• Work instructions: Search the entries for the word "interpretacio" and report each line that has it.
*** Information ***
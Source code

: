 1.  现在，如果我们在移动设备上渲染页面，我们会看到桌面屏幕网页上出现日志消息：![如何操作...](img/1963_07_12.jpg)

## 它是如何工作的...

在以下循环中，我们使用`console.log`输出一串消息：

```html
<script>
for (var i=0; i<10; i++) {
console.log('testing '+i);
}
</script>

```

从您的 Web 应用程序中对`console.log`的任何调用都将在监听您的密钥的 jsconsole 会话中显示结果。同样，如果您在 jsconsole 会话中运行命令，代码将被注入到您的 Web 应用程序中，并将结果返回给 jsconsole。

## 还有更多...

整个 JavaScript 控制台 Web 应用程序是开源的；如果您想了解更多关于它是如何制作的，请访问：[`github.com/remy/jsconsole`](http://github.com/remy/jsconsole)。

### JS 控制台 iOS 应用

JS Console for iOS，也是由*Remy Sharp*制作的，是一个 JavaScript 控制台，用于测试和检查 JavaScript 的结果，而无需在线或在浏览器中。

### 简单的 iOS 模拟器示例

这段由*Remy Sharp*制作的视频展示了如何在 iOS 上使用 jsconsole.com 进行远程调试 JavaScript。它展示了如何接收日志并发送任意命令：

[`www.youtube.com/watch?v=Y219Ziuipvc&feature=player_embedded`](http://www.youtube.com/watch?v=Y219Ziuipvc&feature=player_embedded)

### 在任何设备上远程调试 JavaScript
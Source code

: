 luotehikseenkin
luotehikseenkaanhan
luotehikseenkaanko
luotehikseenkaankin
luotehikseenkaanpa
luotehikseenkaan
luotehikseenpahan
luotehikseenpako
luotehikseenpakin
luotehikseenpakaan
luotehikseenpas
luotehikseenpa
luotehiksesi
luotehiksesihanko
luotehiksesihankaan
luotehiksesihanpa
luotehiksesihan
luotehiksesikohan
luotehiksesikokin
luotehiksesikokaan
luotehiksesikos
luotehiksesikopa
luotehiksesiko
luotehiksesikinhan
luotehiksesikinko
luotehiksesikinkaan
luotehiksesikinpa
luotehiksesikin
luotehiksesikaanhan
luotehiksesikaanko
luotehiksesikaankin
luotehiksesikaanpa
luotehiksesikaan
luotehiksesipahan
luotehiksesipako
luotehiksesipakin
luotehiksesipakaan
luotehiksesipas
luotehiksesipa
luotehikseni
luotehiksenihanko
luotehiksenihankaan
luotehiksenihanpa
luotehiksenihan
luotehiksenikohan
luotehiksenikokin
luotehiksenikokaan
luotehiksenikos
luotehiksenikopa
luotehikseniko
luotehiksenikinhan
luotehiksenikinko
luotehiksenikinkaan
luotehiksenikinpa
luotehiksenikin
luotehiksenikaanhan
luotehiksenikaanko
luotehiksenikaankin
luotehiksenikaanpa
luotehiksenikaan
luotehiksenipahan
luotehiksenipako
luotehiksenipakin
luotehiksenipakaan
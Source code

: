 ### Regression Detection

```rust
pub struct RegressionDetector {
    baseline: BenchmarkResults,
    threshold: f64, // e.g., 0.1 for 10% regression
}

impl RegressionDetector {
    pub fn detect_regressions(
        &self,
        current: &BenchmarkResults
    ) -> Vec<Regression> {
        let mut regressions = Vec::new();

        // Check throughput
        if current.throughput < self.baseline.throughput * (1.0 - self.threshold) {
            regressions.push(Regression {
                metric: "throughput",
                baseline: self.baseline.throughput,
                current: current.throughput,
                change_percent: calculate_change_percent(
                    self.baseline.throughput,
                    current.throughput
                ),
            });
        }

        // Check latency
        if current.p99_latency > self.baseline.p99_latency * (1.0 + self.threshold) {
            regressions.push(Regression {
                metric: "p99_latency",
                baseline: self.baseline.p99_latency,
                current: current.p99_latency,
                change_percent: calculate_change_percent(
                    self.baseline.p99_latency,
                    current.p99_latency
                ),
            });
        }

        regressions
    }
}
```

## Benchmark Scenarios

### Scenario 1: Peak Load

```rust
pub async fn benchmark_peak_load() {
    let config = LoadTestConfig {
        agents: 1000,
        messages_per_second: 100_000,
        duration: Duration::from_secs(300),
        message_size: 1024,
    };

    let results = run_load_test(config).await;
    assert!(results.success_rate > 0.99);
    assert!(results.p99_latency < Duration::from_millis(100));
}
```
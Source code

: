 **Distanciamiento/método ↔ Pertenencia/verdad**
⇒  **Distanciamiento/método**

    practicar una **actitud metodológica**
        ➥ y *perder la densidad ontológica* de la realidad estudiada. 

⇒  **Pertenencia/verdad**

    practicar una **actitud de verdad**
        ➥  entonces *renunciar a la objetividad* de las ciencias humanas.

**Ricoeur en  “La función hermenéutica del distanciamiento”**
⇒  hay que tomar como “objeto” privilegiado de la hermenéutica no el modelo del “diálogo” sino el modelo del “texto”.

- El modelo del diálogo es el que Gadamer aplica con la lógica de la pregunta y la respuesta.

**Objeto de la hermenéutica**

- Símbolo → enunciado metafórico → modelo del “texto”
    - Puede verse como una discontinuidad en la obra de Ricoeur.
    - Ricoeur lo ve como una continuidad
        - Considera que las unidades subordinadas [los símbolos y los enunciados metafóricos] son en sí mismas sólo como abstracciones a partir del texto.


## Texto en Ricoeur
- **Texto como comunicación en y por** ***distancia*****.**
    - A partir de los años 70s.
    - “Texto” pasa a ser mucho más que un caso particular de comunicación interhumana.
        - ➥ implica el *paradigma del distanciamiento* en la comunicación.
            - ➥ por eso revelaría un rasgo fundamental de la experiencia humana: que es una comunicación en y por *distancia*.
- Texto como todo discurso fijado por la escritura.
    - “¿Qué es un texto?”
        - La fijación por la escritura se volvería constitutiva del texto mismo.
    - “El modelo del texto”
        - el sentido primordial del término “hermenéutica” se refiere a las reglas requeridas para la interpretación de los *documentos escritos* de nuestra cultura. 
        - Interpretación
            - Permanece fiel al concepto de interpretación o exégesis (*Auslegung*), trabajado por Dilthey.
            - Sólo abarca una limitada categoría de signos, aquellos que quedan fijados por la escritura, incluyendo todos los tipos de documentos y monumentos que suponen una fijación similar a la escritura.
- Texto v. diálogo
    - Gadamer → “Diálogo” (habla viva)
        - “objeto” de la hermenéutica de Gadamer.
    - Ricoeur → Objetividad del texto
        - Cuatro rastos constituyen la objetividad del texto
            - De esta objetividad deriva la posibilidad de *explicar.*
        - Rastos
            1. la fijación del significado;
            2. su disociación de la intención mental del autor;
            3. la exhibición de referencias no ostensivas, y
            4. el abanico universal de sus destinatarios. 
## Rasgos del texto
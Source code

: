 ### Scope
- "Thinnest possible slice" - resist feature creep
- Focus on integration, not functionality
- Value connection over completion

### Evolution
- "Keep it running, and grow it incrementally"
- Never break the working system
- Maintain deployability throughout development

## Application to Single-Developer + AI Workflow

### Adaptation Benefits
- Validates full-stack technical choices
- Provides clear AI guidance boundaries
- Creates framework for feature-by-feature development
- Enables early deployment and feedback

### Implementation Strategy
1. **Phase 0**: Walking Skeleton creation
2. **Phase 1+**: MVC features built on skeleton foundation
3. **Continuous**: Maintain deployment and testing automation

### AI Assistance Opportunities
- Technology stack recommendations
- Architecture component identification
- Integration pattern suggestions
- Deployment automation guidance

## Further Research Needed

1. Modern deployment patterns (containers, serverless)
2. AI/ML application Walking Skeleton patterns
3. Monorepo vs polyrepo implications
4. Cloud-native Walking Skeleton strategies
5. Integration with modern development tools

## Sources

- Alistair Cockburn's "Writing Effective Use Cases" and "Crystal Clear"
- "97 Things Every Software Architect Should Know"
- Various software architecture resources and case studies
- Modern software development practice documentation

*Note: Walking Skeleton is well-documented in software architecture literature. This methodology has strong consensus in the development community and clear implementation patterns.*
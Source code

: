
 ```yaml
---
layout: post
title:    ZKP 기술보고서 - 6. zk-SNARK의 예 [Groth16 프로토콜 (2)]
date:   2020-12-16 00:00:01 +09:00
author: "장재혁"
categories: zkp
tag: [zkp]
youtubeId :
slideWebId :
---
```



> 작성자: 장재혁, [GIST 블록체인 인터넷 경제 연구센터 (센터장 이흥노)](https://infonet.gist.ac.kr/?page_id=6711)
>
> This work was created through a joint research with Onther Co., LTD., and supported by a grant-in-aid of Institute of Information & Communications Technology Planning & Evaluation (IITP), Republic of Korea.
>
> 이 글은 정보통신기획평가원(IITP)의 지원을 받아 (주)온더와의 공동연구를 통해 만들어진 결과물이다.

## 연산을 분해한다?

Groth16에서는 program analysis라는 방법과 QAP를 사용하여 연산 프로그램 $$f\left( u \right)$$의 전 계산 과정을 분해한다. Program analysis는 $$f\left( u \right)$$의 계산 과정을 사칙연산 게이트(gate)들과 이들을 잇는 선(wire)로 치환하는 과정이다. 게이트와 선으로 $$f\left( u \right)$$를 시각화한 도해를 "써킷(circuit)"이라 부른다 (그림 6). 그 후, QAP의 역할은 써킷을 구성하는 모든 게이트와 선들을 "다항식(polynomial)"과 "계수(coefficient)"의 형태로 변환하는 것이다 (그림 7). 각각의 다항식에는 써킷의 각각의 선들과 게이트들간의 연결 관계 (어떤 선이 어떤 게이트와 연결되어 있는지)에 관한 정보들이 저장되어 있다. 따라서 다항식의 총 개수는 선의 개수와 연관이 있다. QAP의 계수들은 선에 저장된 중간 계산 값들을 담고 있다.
*** End of Information ***
• Your solution:
        - el sentido primordial del término “hermenéutica” se refiere a las reglas requeridas para la interpretación de los *documentos escritos* de nuestra cultura. 
            - Permanece fiel al concepto de interpretación o exégesis (*Auslegung*), trabajado por Dilthey.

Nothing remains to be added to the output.